[Records from a data collection]
----

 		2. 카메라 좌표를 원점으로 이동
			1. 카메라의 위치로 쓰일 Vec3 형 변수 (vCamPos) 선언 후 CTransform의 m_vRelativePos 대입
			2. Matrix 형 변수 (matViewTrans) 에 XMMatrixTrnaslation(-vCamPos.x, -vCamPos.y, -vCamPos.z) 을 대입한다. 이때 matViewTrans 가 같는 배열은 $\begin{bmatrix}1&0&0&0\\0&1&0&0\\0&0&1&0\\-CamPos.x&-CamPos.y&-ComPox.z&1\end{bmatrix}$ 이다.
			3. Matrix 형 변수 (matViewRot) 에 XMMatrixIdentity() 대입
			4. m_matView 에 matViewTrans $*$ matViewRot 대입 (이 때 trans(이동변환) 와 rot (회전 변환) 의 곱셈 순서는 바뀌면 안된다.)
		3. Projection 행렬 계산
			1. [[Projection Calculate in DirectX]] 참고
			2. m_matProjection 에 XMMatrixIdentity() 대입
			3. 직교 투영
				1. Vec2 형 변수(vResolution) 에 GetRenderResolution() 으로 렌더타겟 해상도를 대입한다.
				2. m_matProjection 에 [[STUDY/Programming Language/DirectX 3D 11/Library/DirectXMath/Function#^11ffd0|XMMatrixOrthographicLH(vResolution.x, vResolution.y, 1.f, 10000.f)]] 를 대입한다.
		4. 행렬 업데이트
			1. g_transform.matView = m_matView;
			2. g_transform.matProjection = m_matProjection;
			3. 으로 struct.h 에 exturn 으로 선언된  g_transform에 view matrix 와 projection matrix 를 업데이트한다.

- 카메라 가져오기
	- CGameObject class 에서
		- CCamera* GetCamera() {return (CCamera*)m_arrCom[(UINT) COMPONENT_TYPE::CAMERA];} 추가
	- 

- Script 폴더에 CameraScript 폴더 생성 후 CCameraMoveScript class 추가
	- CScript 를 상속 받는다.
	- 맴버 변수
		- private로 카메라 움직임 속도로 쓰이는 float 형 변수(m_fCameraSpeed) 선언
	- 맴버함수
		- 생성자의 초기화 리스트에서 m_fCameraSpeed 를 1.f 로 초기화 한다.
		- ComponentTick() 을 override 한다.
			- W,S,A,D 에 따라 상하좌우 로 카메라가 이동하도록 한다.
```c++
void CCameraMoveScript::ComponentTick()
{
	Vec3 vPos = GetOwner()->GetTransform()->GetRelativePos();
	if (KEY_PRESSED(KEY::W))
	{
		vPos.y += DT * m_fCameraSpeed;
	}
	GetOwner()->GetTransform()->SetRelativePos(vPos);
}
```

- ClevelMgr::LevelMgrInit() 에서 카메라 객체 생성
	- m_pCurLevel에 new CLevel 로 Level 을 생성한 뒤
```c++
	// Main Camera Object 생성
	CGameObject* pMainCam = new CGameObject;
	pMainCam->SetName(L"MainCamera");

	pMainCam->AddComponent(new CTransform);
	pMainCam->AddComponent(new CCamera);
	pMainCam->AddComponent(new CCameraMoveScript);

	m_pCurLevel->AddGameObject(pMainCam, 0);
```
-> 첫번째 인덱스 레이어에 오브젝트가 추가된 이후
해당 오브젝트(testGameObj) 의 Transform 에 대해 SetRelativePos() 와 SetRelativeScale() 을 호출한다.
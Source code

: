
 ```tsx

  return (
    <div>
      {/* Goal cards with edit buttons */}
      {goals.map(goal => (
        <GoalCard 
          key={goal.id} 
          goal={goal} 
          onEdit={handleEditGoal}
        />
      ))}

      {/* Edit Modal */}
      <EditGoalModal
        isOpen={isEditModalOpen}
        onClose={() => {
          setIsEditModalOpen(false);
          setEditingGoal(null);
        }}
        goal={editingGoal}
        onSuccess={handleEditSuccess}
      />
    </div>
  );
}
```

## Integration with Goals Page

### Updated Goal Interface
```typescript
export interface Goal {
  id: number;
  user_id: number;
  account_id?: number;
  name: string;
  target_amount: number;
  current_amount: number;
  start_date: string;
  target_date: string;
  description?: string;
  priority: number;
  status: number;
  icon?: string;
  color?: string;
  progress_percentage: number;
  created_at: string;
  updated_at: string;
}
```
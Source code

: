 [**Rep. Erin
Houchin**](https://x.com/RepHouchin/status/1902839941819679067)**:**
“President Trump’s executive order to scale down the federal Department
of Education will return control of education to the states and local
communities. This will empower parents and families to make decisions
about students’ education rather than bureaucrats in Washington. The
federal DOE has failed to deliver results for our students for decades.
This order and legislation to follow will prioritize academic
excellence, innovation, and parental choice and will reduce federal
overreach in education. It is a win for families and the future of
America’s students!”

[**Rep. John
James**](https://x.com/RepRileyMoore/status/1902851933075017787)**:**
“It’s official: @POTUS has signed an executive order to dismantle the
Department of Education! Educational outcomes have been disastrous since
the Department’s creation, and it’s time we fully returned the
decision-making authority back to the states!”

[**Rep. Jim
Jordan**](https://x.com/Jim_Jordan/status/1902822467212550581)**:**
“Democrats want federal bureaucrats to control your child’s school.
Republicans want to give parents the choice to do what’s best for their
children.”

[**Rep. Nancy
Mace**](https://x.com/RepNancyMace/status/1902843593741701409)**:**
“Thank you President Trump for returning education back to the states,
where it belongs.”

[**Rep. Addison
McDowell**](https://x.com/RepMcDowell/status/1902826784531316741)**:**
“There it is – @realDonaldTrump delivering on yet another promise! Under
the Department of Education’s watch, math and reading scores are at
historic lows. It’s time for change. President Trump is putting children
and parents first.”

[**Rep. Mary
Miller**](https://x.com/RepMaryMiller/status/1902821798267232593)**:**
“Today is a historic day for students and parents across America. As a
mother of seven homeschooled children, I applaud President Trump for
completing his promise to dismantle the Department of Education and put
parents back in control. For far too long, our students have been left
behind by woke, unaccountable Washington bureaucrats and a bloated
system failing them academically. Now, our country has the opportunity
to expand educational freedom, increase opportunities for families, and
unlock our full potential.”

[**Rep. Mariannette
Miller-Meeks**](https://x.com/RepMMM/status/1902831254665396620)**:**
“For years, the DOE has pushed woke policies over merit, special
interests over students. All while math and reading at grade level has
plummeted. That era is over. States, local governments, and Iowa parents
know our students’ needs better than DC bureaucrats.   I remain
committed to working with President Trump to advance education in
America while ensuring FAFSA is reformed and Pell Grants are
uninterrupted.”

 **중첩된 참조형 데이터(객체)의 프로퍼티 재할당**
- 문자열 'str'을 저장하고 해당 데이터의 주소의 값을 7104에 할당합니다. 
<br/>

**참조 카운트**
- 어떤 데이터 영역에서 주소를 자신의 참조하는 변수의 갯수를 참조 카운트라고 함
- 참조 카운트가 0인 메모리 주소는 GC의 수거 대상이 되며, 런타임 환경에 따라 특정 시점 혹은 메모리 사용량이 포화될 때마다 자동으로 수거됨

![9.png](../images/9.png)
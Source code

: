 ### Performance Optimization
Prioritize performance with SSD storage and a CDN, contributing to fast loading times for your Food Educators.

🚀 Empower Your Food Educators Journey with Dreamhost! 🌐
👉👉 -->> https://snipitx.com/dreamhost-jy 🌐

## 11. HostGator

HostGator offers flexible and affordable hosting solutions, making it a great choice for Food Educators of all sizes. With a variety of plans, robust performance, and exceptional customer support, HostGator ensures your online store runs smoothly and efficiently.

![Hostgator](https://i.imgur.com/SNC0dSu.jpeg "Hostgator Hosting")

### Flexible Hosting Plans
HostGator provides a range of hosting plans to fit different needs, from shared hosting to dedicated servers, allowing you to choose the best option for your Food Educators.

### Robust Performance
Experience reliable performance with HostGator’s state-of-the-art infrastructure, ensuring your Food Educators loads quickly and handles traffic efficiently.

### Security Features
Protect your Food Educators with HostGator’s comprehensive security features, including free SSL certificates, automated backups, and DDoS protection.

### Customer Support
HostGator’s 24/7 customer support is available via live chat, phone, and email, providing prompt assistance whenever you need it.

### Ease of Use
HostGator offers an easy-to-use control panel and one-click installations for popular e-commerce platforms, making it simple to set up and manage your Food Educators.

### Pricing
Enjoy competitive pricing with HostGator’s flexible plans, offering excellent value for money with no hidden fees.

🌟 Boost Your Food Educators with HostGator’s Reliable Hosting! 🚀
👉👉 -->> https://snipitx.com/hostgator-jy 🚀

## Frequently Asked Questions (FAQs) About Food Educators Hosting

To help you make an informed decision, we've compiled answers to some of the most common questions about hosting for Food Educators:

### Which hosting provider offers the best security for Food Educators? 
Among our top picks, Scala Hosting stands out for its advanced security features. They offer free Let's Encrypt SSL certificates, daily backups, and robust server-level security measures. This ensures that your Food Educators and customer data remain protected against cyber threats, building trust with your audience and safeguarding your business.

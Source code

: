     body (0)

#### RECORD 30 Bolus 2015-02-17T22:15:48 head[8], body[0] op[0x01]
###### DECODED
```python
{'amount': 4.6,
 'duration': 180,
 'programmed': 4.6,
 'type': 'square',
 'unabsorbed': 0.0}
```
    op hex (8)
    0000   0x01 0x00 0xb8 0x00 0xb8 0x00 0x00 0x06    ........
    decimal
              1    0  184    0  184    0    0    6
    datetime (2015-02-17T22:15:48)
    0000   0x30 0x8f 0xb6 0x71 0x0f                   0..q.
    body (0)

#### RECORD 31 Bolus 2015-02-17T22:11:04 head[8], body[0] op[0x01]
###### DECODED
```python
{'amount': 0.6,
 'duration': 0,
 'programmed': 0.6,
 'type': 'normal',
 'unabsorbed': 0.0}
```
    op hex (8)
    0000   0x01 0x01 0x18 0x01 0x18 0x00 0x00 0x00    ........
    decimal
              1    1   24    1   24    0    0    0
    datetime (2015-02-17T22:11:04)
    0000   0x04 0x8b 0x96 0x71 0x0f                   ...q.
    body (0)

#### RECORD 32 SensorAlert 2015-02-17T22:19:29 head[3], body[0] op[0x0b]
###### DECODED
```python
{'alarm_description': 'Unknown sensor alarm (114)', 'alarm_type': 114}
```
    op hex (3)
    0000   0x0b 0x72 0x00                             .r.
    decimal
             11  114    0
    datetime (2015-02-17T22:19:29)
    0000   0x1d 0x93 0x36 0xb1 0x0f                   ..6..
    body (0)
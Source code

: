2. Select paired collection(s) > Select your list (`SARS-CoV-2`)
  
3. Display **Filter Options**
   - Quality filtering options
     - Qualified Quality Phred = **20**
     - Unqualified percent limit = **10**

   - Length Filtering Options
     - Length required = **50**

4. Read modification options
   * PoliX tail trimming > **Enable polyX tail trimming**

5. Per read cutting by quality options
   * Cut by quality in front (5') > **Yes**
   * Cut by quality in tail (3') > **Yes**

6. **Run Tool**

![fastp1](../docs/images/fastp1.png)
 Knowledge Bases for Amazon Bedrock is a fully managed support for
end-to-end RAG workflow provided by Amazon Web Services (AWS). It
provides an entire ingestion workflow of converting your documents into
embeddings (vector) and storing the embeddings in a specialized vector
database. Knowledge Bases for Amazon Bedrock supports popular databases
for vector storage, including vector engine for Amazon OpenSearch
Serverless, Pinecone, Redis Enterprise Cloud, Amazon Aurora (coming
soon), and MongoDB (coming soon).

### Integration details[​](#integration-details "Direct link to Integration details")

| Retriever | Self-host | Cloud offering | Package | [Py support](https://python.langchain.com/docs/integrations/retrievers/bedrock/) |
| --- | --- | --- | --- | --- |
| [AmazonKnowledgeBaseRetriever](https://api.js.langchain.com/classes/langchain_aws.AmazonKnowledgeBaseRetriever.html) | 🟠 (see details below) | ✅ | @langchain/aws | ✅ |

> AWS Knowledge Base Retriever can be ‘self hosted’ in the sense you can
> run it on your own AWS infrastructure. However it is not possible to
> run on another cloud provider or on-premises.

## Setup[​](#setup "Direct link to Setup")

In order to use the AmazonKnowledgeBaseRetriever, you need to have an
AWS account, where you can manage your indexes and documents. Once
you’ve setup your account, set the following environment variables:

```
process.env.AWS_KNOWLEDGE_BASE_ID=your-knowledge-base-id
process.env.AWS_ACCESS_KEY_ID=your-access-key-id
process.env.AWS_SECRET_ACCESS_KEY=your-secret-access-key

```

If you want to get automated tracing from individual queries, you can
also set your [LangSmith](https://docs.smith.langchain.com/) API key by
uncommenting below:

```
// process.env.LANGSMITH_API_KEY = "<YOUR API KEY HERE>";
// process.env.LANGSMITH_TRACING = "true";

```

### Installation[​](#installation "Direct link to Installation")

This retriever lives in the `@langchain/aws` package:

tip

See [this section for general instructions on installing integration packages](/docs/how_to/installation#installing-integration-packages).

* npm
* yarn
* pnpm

----

* [Required work]: Using only the entries above, output the line with "[**Rep. Nancy", the line with "-->> https://snipitx.com/dreamhost-jy 🌐", and all lines between them, exactly as they stand.

* [Problem solution]:
[**Rep. Nancy
Mace**](https://x.com/RepNancyMace/status/1902843593741701409)**:**
“Thank you President Trump for returning education back to the states,
where it belongs.”

[**Rep. Addison
McDowell**](https://x.com/RepMcDowell/status/1902826784531316741)**:**
“There it is – @realDonaldTrump delivering on yet another promise! Under
the Department of Education’s watch, math and reading scores are at
historic lows. It’s time for change. President Trump is putting children
and parents first.”

[**Rep. Mary
Miller**](https://x.com/RepMaryMiller/status/1902821798267232593)**:**
“Today is a historic day for students and parents across America. As a
mother of seven homeschooled children, I applaud President Trump for
completing his promise to dismantle the Department of Education and put
parents back in control. For far too long, our students have been left
behind by woke, unaccountable Washington bureaucrats and a bloated
system failing them academically. Now, our country has the opportunity
to expand educational freedom, increase opportunities for families, and
unlock our full potential.”

[**Rep. Mariannette
Miller-Meeks**](https://x.com/RepMMM/status/1902831254665396620)**:**
“For years, the DOE has pushed woke policies over merit, special
interests over students. All while math and reading at grade level has
plummeted. That era is over. States, local governments, and Iowa parents
know our students’ needs better than DC bureaucrats.   I remain
committed to working with President Trump to advance education in
America while ensuring FAFSA is reformed and Pell Grants are
uninterrupted.”

 **중첩된 참조형 데이터(객체)의 프로퍼티 재할당**
- 문자열 'str'을 저장하고 해당 데이터의 주소의 값을 7104에 할당합니다. 
<br/>

**참조 카운트**
- 어떤 데이터 영역에서 주소를 자신의 참조하는 변수의 갯수를 참조 카운트라고 함
- 참조 카운트가 0인 메모리 주소는 GC의 수거 대상이 되며, 런타임 환경에 따라 특정 시점 혹은 메모리 사용량이 포화될 때마다 자동으로 수거됨

![9.png](../images/9.png)
Source code

: ### Performance Optimization
Prioritize performance with SSD storage and a CDN, contributing to fast loading times for your Food Educators.

🚀 Empower Your Food Educators Journey with Dreamhost! 🌐
👉👉 -->> https://snipitx.com/dreamhost-jy 🌐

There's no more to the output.